When we allow ourselves to get too caught up in what is still to come we risk doing so at losing out on the joys of today. I’m as guilty of this as anyone. I even catch myself doing this in the midst of one of my favorite activities. As I’ve written about previously, I love to hike. I love to be out on big adventures on the trails. Yet a very strange thing happens almost every time I go out. I get started on a trail and it doesn’t take long for my mind to begin to think: “how long til I finish?” “How many more miles to go?” “When will this be over?” These thoughts befuddle me as I’m in the middle of doing something I love and yet my mind is looking ahead to the finish. We do this in life all the time. And it causes us to not be present. We don’t engage with the things of today and I believe we miss out.
So what’s the solution? What’s the answer to this conundrum? I would put it this way: “Thank God for the journey!” While it is okay to anticipate and hope for a beautiful destination and goal at the finish line, it is just as good, just as joyful, to take heart in the journey that is happening right here today.

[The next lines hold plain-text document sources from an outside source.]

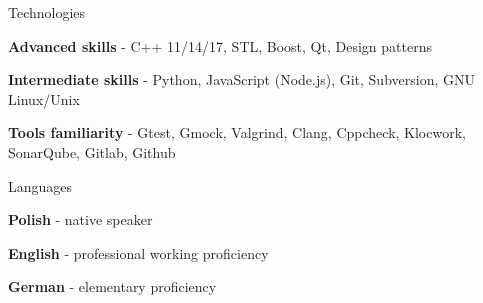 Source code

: 


\begin{cvskills}

  \cvskill
    {Technologies}
    {
      \begin{cvitems}
        \item {\textbf{Advanced skills} - C++ 11/14/17, STL, Boost, Qt, Design patterns}
        \item {\textbf{Intermediate skills} - Python, JavaScript (Node.js), Git, Subversion, GNU Linux/Unix}
        \item {\textbf{Tools familiarity} - Gtest, Gmock, Valgrind, Clang, Cppcheck, Klocwork, SonarQube, Gitlab, Github}
      \end{cvitems}
    }


  \cvskill
    {Languages}
    {
      \begin{cvitems}
        \item {\textbf{Polish} - native speaker}
        \item {\textbf{English} - professional working proficiency}
        \item {\textbf{German} - elementary proficiency}
      \end{cvitems}
      }

\end{cvskills}
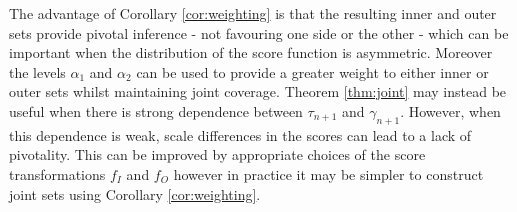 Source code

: \begin{remark}
	The advantage of Corollary \ref{cor:weighting} is that the resulting inner and outer sets provide pivotal inference - not favouring one side or the other - which can be important when the distribution of the score function is asymmetric. Moreover the levels $\alpha_1$ and $\alpha_2$ can be used to provide a greater weight to either inner or outer sets whilst maintaining joint coverage. Theorem \ref{thm:joint} may instead be useful when there is strong dependence between $\tau_{n+1}$ and $\gamma_{n+1}$. However, when this dependence is weak, scale differences in the scores can lead to a lack of pivotality. This can be improved by appropriate choices of the score transformations $f_I$ and $f_O$ however in practice it may be simpler to construct joint sets using Corollary \ref{cor:weighting}. 
\end{remark}

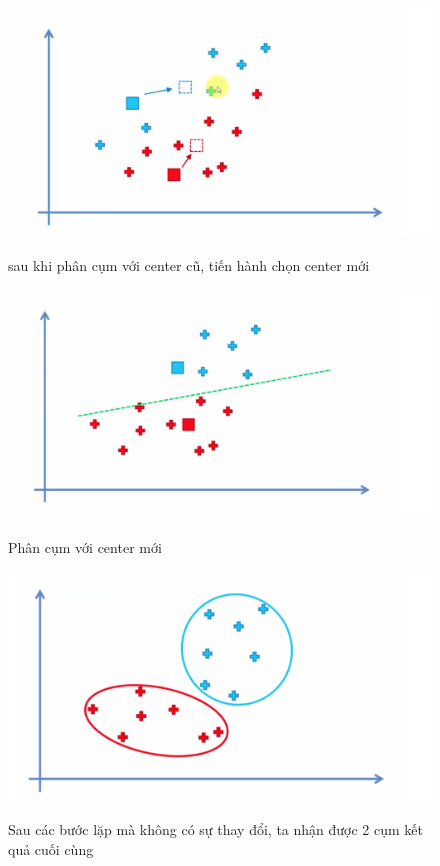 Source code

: \documentclass[a4paper,14pt]{extreport}
\begin{document}
\begin{figure}  
    \centering
    \includegraphics[scale=0.6]{img/kmean-4.png}
    \caption{sau khi phân cụm với center cũ, tiến hành chọn center mới}
    \cite{kmean}
    \label{fig:kmean-choosenewcenter}
\end{figure}
\begin{figure}  
    \centering
    \includegraphics[scale=0.6]{img/kmean-5.png}
    \caption{Phân cụm với center mới}
    \cite{kmean}
    \label{fig:kmean-newclus}
\end{figure}
\begin{figure}  
    \centering
    \includegraphics[scale=0.6]{img/kmean-6.png}
    \caption{Sau các bước lặp mà không có sự thay đổi, ta nhận được 2 cụm kết quả cuối cùng}
    \cite{kmean}
    \label{fig:kmean-finalResult}
\end{figure}
\end{document}

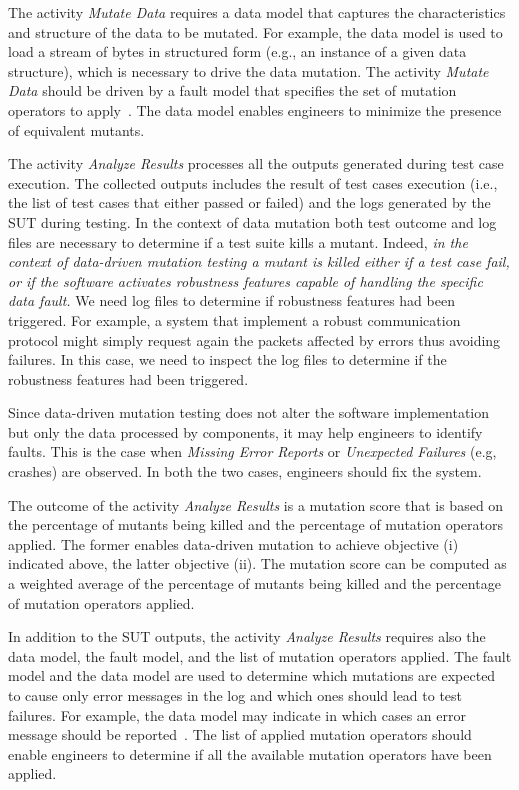 The activity \emph{Mutate Data} requires a data model that captures the characteristics and structure of the data to be mutated. 
For example, the data model is used to load a stream of bytes in structured form (e.g., an instance of a given data structure), which is necessary to drive the data mutation. 
The activity \emph{Mutate Data} should be driven by a fault model that specifies the set of mutation operators to apply~\cite{di2015generating}. 
The data model enables engineers to minimize the presence of equivalent mutants.


The activity \emph{Analyze Results} processes all the outputs generated during test case execution.
The collected outputs includes the result of test cases execution (i.e., the list of test cases that either passed or failed) and the logs generated by the SUT during testing.
In the context of data mutation both test outcome and log files are necessary to determine if a test suite kills a mutant.
Indeed, \emph{in the context of data-driven mutation testing a mutant is killed either if a test case fail, or if the software activates robustness features capable of handling the specific data fault.}
We need log files to determine if robustness features had been triggered.
For example, a system that implement a robust communication protocol might simply request again the packets affected by errors thus avoiding failures. In this case, we need to inspect the log files to determine if the robustness features had been triggered.

Since data-driven mutation testing does not alter the software implementation but only the data processed by components, it may help engineers to identify faults. 
This is the case when \emph{Missing Error Reports} or \emph{Unexpected Failures }(e.g, crashes) are observed. In both the two cases, engineers should fix the system.

The outcome of the activity \emph{Analyze Results} is a mutation score that is based on
the percentage of mutants being killed and the percentage of mutation operators applied. 
The former enables data-driven mutation to achieve objective (i) indicated above, the latter objective (ii). 
The mutation score can be computed as a weighted average of the percentage of mutants being killed and the percentage of mutation operators applied.

In addition to the SUT outputs, the activity \emph{Analyze Results} requires also the data model, the fault model, and the list of mutation operators applied. 
The fault model and the data model are used to determine which mutations are expected to cause only error messages in the log and which ones should lead to test failures.
For example, the data model may indicate in which cases an error message should be reported~\cite{di2015generating}.
The list of applied mutation operators should enable engineers to determine if all the available mutation operators have been applied.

Give thanks for both the journey and the finish.
When you think about it, life’s joys happening today are all a part of what makes the destination so sweet. Watching your child graduate or get married is the culmination of all the days you spent raising and loving them. It is all a package deal, the today, and the tomorrow, the journey and the goal.
This hope of looking at the present and using the joys of the present to anticipate the future is a very Biblical thing. It is especially an Old Testament thing. Consider this: when Israel was enslaved in Egypt for 400 years God raises up Moses as a deliver. God uses Moses to lead Israel out of Egypt, through the parted Red Sea and into their freedom. This points us forward to the delivering Savior that would be Jesus. Likewise when the prophet Elijah raises the widow’s son from the dead. God using an old prophet to perform a miraculous resurrection was just a foretaste of the great things still to come.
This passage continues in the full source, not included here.